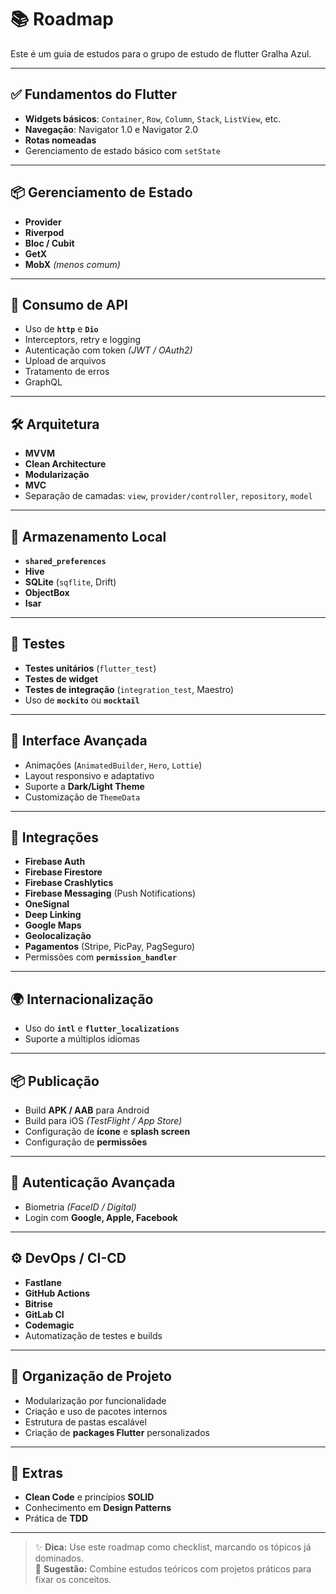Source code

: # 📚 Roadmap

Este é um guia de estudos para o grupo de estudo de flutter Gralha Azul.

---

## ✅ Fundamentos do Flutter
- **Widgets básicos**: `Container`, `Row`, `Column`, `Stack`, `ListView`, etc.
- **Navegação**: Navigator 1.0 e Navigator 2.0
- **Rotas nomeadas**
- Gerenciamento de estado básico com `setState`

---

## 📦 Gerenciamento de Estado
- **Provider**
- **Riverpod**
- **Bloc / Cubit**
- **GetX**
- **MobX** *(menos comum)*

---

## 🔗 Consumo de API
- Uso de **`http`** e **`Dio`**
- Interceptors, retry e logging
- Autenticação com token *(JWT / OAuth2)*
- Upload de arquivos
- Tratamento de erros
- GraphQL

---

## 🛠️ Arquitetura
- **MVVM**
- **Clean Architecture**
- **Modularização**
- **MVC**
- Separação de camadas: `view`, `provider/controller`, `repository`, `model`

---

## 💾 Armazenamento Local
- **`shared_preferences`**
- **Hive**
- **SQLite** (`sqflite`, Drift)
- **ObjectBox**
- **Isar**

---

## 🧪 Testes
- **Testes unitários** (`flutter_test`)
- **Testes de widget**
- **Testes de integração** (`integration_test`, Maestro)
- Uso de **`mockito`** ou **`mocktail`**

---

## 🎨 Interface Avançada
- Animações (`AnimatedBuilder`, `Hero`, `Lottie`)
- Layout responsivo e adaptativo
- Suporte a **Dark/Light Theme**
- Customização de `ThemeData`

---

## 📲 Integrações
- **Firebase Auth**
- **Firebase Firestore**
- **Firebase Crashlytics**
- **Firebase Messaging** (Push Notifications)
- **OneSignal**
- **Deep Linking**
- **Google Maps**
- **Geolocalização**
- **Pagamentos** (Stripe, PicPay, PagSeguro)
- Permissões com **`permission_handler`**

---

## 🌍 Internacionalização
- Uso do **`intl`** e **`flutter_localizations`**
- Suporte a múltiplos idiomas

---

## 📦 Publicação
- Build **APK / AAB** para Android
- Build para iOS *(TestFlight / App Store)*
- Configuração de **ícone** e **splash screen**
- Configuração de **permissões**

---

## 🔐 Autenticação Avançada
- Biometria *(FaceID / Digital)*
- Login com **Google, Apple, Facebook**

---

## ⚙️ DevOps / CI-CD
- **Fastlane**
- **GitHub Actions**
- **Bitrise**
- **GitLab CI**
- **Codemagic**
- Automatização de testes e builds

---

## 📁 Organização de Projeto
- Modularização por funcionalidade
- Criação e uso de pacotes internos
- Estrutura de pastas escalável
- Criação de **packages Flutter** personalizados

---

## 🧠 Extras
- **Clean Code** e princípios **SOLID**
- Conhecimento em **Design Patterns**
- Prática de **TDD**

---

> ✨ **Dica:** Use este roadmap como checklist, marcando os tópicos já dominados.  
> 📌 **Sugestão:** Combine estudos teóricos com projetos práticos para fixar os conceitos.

...

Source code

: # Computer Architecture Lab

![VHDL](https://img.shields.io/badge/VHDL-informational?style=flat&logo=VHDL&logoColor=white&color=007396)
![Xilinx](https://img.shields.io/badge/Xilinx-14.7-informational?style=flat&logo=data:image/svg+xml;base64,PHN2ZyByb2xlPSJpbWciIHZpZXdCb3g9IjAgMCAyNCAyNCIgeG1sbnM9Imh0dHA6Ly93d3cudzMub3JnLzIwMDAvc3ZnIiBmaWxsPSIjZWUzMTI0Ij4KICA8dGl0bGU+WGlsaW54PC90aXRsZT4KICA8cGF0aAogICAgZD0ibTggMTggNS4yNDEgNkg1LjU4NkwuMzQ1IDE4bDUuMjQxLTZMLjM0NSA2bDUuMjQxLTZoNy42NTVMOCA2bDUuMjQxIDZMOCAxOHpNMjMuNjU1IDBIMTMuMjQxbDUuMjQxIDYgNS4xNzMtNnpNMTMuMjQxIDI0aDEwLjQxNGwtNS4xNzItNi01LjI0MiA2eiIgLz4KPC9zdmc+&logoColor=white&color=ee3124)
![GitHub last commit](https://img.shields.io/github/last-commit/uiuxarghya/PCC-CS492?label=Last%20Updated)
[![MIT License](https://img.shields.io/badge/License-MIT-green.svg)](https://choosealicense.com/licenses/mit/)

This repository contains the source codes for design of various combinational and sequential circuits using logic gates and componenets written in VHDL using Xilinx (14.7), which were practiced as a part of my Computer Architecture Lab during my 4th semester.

▸ Action item
Take the lines above from the one containing "- **Pagamentos** (Stripe, PicPay, PagSeguro)" down to the one containing "fixar os conceitos.", and transcribe them exactly, both ends included.

▸ Answer to this task
- **Pagamentos** (Stripe, PicPay, PagSeguro)
- Permissões com **`permission_handler`**

---

## 🌍 Internacionalização
- Uso do **`intl`** e **`flutter_localizations`**
- Suporte a múltiplos idiomas

---

## 📦 Publicação
- Build **APK / AAB** para Android
- Build para iOS *(TestFlight / App Store)*
- Configuração de **ícone** e **splash screen**
- Configuração de **permissões**

---

## 🔐 Autenticação Avançada
- Biometria *(FaceID / Digital)*
- Login com **Google, Apple, Facebook**

---

## ⚙️ DevOps / CI-CD
- **Fastlane**
- **GitHub Actions**
- **Bitrise**
- **GitLab CI**
- **Codemagic**
- Automatização de testes e builds

---

## 📁 Organização de Projeto
- Modularização por funcionalidade
- Criação e uso de pacotes internos
- Estrutura de pastas escalável
- Criação de **packages Flutter** personalizados

---

## 🧠 Extras
- **Clean Code** e princípios **SOLID**
- Conhecimento em **Design Patterns**
- Prática de **TDD**

---

> ✨ **Dica:** Use este roadmap como checklist, marcando os tópicos já dominados.  
> 📌 **Sugestão:** Combine estudos teóricos com projetos práticos para fixar os conceitos.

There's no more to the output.